### EXERCISE INSTRUCTIONS
In the records below, find every line with the word "locations" and copy it.

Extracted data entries
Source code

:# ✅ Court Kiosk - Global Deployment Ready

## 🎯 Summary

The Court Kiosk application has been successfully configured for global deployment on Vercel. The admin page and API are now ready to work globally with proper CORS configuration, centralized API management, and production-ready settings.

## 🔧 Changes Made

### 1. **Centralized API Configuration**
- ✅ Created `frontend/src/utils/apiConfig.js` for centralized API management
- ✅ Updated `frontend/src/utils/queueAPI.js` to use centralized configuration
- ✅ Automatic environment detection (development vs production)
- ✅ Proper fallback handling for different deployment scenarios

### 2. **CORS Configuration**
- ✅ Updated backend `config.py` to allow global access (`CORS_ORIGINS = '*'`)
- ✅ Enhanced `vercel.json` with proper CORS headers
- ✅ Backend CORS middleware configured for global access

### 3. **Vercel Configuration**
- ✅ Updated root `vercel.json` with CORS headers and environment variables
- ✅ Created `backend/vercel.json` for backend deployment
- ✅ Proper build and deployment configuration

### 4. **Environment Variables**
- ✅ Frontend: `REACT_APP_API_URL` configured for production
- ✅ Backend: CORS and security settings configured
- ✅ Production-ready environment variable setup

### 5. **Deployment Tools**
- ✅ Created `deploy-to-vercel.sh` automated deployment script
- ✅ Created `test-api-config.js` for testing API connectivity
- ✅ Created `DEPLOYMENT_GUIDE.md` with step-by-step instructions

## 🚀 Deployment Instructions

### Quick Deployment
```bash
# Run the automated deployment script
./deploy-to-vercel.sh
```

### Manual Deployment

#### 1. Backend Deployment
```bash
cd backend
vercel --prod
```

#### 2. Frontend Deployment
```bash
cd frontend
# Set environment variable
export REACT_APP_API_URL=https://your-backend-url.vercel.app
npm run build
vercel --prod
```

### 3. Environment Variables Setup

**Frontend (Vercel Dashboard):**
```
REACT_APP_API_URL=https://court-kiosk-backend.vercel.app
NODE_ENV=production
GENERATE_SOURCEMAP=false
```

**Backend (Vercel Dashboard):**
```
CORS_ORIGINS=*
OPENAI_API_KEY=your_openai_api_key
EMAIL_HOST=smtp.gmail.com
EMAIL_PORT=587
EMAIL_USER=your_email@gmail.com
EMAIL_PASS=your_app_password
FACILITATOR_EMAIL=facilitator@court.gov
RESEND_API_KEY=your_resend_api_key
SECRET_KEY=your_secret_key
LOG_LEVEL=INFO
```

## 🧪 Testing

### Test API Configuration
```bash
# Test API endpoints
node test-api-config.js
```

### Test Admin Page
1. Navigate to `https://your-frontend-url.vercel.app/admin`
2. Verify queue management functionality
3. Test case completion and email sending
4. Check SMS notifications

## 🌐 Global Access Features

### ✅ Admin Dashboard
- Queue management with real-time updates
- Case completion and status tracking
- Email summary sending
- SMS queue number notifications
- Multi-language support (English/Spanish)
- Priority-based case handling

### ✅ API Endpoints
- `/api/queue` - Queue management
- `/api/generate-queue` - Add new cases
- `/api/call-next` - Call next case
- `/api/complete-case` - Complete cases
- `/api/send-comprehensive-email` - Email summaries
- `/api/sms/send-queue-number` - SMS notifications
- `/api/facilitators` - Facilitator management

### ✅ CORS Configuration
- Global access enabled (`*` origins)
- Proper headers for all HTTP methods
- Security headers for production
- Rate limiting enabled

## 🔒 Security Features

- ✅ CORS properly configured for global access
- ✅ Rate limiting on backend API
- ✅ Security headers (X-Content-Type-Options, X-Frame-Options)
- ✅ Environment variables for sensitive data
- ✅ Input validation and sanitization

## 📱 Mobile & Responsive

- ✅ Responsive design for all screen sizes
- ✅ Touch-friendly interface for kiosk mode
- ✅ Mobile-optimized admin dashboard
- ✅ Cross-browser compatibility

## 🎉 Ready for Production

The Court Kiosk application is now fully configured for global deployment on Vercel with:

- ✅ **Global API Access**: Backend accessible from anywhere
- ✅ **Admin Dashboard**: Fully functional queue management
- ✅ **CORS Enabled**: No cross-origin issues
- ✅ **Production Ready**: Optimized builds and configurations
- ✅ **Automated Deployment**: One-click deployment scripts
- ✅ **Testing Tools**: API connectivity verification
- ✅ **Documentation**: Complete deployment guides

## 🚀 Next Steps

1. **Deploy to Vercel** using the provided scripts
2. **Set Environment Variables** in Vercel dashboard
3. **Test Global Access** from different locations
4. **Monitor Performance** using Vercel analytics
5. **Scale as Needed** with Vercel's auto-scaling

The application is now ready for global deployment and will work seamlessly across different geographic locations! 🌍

### EXERCISE ANSWER
3. **Test Global Access** from different locations
The application is now ready for global deployment and will work seamlessly across different geographic locations! 🌍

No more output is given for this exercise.